Experience helps shape the brain, but how that happens – how synapses are remodeled in response to activity – is one of neurobiology’s biggest mysteries. Though axons and dendrites can be easily spotted waxing and waning under the microscope, the molecular middlemen working inside the cell to shape the neuron’s sinewy processes have been much more elusive.
Two independent teams of Harvard Medical School (HMS) researchers report that they have found a protein that either pares down or promotes a neuron’s synapses, depending on whether or not the neuron is being activated. Rather than work at the far reaches of the cell, in the axon or dendrite, the protein myocyte enhancer factor 2 (MEF2) resides in the nucleus, where it turns on and off genes that control dendritic remodeling. In fact, the researchers have identified some of MEF2’s targets. In addition, one of the teams has identified how MEF2 switches from one program to the other, that is, from dendrite- promoting to dendrite-pruning. The discoveries are reported in back-to-back papers in the Feb. 17, 2006 Science.

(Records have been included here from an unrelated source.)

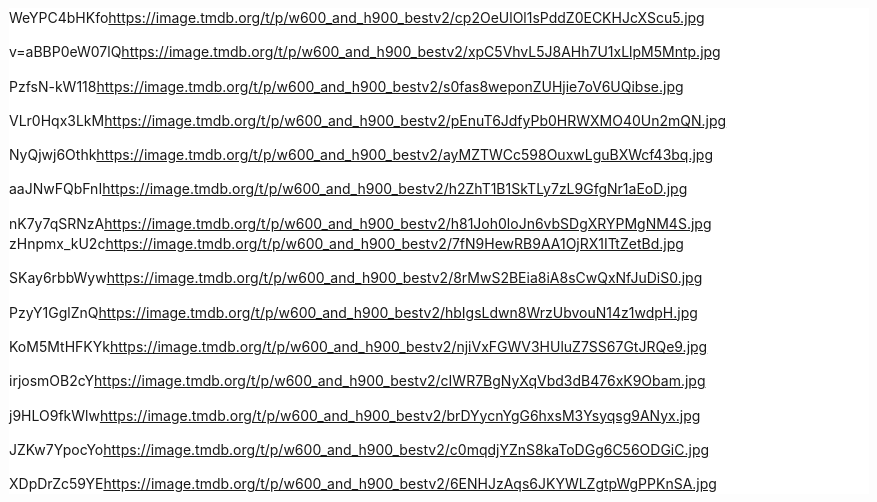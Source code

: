 <item><title>O Destruidor[COLOR yellow](1992)[/COLOR]</title><utube>WeYPC4bHKfo</utube><thumbnail>https://image.tmdb.org/t/p/w600_and_h900_bestv2/cp2OeUlOl1sPddZ0ECKHJcXScu5.jpg</thumbnail><fanart></fanart></item>

<item><title>Águia de Aço[COLOR yellow](1984)[/COLOR]</title><utube>v=aBBP0eW07lQ</utube><thumbnail>https://image.tmdb.org/t/p/w600_and_h900_bestv2/xpC5VhvL5J8AHh7U1xLlpM5Mntp.jpg</thumbnail><fanart></fanart></item>

<item><title>EUA em alerta[COLOR yellow](2002)[/COLOR]</title><utube>PzfsN-kW118</utube><thumbnail>https://image.tmdb.org/t/p/w600_and_h900_bestv2/s0fas8weponZUHjie7oV6UQibse.jpg</thumbnail><fanart></fanart></item>

<item><title>Dia de Ira[COLOR yellow](1984)[/COLOR]</title><utube>VLr0Hqx3LkM</utube><thumbnail>https://image.tmdb.org/t/p/w600_and_h900_bestv2/pEnuT6JdfyPb0HRWXMO40Un2mQN.jpg</thumbnail><fanart></fanart></item>

<item><title>O Grande Anjo Negro[COLOR yellow](1990)[/COLOR]</title><utube>NyQjwj6Othk</utube><thumbnail>https://image.tmdb.org/t/p/w600_and_h900_bestv2/ayMZTWCc598OuxwLguBXWcf43bq.jpg</thumbnail><fanart></fanart></item>

<item><title>O Anjo Da Guarda[COLOR yellow](1984)[/COLOR]</title><utube>aaJNwFQbFnI</utube><thumbnail>https://image.tmdb.org/t/p/w600_and_h900_bestv2/h2ZhT1B1SkTLy7zL9GfgNr1aEoD.jpg</thumbnail><fanart></fanart></item>

<item><title>Desconhecido[COLOR yellow](2011)[/COLOR]</title><utube>nK7y7qSRNzA</utube><thumbnail>https://image.tmdb.org/t/p/w600_and_h900_bestv2/h81Joh0loJn6vbSDgXRYPMgNM4S.jpg</thumbnail><fanart></fanart></item>
<item><title>Redenção [COLOR yellow](211)[/COLOR]</title><utube>zHnpmx_kU2c</utube><thumbnail>https://image.tmdb.org/t/p/w600_and_h900_bestv2/7fN9HewRB9AA1OjRX1ITtZetBd.jpg</thumbnail><fanart></fanart></item>

<item><title>A Morte Pede Carona [COLOR yellow](1986)[/COLOR]</title><utube>SKay6rbbWyw</utube><thumbnail>https://image.tmdb.org/t/p/w600_and_h900_bestv2/8rMwS2BEia8iA8sCwQxNfJuDiS0.jpg</thumbnail><fanart></fanart></item>

<item><title>Breakdown Implacável Perseguição[COLOR yellow](1997)[/COLOR]</title><utube>PzyY1GglZnQ</utube><thumbnail>https://image.tmdb.org/t/p/w600_and_h900_bestv2/hbIgsLdwn8WrzUbvouN14z1wdpH.jpg</thumbnail><fanart></fanart></item>

<item><title>Um Motoboy Em Apuros[COLOR yellow](2010)[/COLOR]</title><utube>KoM5MtHFKYk</utube><thumbnail>https://image.tmdb.org/t/p/w600_and_h900_bestv2/njiVxFGWV3HUluZ7SS67GtJRQe9.jpg</thumbnail><fanart></fanart></item>

<item><title>Inferno Na Estrada[COLOR yellow] (1997)[/COLOR]</title><utube>irjosmOB2cY</utube><thumbnail>https://image.tmdb.org/t/p/w600_and_h900_bestv2/cIWR7BgNyXqVbd3dB476xK9Obam.jpg</thumbnail><fanart></fanart></item>

<item><title>O Ultimo Desafio[COLOR yellow] (2013)[/COLOR]</title><utube>j9HLO9fkWlw</utube><thumbnail>https://image.tmdb.org/t/p/w600_and_h900_bestv2/brDYycnYgG6hxsM3Ysyqsg9ANyx.jpg</thumbnail><fanart></fanart></item>

<item><title>Lua Negra - O Super Carro[COLOR yellow] (1986)[/COLOR]</title><utube>JZKw7YpocYo</utube><thumbnail>https://image.tmdb.org/t/p/w600_and_h900_bestv2/c0mqdjYZnS8kaToDGg6C56ODGiC.jpg</thumbnail><fanart></fanart></item>

<item><title> O Julgamento de Nuremberg[COLOR yellow] (2000)[/COLOR] </title><utube>XDpDrZc59YE</utube><thumbnail>https://image.tmdb.org/t/p/w600_and_h900_bestv2/6ENHJzAqs6JKYWLZgtpWgPPKnSA.jpg</thumbnail><fanart></fanart></item>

The uncovering of the MEF2 pathway and its genetic switch helps fill in a theoretical blank in neurobiology, but what excites the researchers are the potential implications for the clinic. “Changes in the morphology of synapses could turn out to be very important in a whole host of diseases including neurodegenerative as well as psychiatric disorders,” said Azad Bonni, HMS associate professor of pathology, who, with research fellow Aryaman Shalizi, HST medical student Brice Gaudilliére, and colleagues, authored one of the papers. Graduate student Steven Flavell and Michael Greenberg, HMS professor of neurology at Children’s Hospital Boston, who led the other team, believe that the MEF2 pathway could play a role in autism and other neurodevelopmental diseases.